FooCoins aren't mined via processing, they can only be bought by trading physical items and standard currencies

So you're going to start the pool with a fixed number of FooCoins. Who starts with the initial FooCoins? More importantly, who decides who gets them? You? Sounds a lot like a centralized bank to me...

Paying newly-minted bitcoin to miners serves two purposes:

  1. Introduce coins into the market in a merit-based way.

  2. Miners verify the integrity (trustworthiness) of the block chain. Bitcoin would not work without a very large number of miners spending a huge amount of real-world money on electricity to do the mining. Unless the reward is greater than the cost, nobody will mine and the crypto-currency will fall over.


Let's take a brief stroll into how a bitcoin transaction and bitcoin mining works:

  1. Some person wants to send money from their wallet to somebody else's wallet, so they broadcast a message to the world announcing their intent to do this. (the message is signed by their wallet's private key).

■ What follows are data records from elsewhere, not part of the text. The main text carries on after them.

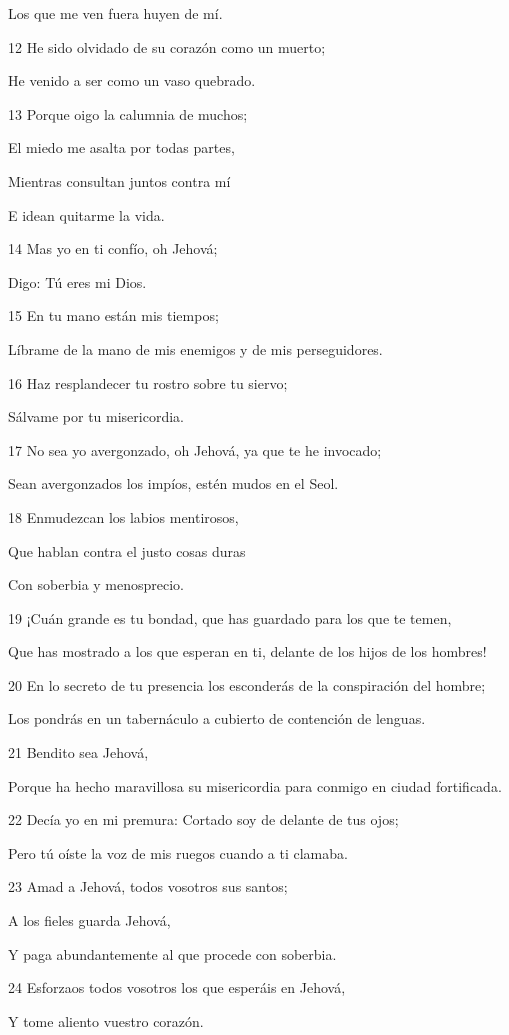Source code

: \par Los que me ven fuera huyen de mí.
\par 12 He sido olvidado de su corazón como un muerto;
\par He venido a ser como un vaso quebrado.
\par 13 Porque oigo la calumnia de muchos;
\par El miedo me asalta por todas partes,
\par Mientras consultan juntos contra mí
\par E idean quitarme la vida.
\par 14 Mas yo en ti confío, oh Jehová;
\par Digo: Tú eres mi Dios.
\par 15 En tu mano están mis tiempos;
\par Líbrame de la mano de mis enemigos y de mis perseguidores.
\par 16 Haz resplandecer tu rostro sobre tu siervo;
\par Sálvame por tu misericordia.
\par 17 No sea yo avergonzado, oh Jehová, ya que te he invocado;
\par Sean avergonzados los impíos, estén mudos en el Seol.
\par 18 Enmudezcan los labios mentirosos,
\par Que hablan contra el justo cosas duras
\par Con soberbia y menosprecio.
\par 19 ¡Cuán grande es tu bondad, que has guardado para los que te temen,
\par Que has mostrado a los que esperan en ti, delante de los hijos de los hombres!
\par 20 En lo secreto de tu presencia los esconderás de la conspiración del hombre;
\par Los pondrás en un tabernáculo a cubierto de contención de lenguas.
\par 21 Bendito sea Jehová,
\par Porque ha hecho maravillosa su misericordia para conmigo en ciudad fortificada.
\par 22 Decía yo en mi premura: Cortado soy de delante de tus ojos;
\par Pero tú oíste la voz de mis ruegos cuando a ti clamaba.
\par 23 Amad a Jehová, todos vosotros sus santos;
\par A los fieles guarda Jehová,
\par Y paga abundantemente al que procede con soberbia.
\par 24 Esforzaos todos vosotros los que esperáis en Jehová,
\par Y tome aliento vuestro corazón.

  2. Miners collect these announcements that are flying around and roughly once per 10 minutes, they hash them into a block. The decentralized and proof-of-work nature of bitcoin comes from the fact that miner's can't just publish a block, they need to play with inserting random values into the block until the SHA-256 hash of the block has at least N leading zeros (N is called the work-factor, and get adjusted based on the number of miners in the system). The first miner to find a successful combination of random numbers gets to publish that block, and gets rewarded with a bitcoin (plus any tips in the transactions).

So basically, we have a non centralized chain verification based on hash and random number puzzles. A signed intent to transfer message bitcoin is sent to all miners and they all compete to solve a problem using that message. Once a miner successfully solves that block, a new block starts.

This has a striking resemblance to your suggestion:

they have a non centralized stack verification based on puzzle solving. An encrypted code is sent to all the other phones in 3G and they all compete to solve a problem using that code, and another challenge starts.

I think you just invented bitcoin.


An to your actual questions:

Q: Can computation expense still be used to verify accounts? The FooPhones all have the same processing power and they randomly can win the verification task.

At the surface, "puzzle solving" still sounds like "proof-of-work" to me.

I don't think you've told us in enough detail how the verification works. What exactly is that "code" they send each other? What's the mechanism for transferring part of a FooCoin from one FooPhone to another? What puzzle are the "miners" solving?

Q: Can FooCoin OS on mobiles be hacked by fast PC's that use false ID's?

What ID's? This is the first time you've mentioned ID's in your question. How are ID's related to FooCoin?

But in general, it seems like you're relying on the "closed-source-ness" of the FooCoinOS as your protection. 1) You can hardly call this "non centralized" if a small number of developers controls the code, and 2) if FooCoins get valuable enough, the source code will get leaked, either through hacking the servers where the source code lives; reverse-engineering a FooPhone; or by one of the devs getting greedy and selling the source code, at which point you'll have server farms competing with your FooPhones to solve the puzzles.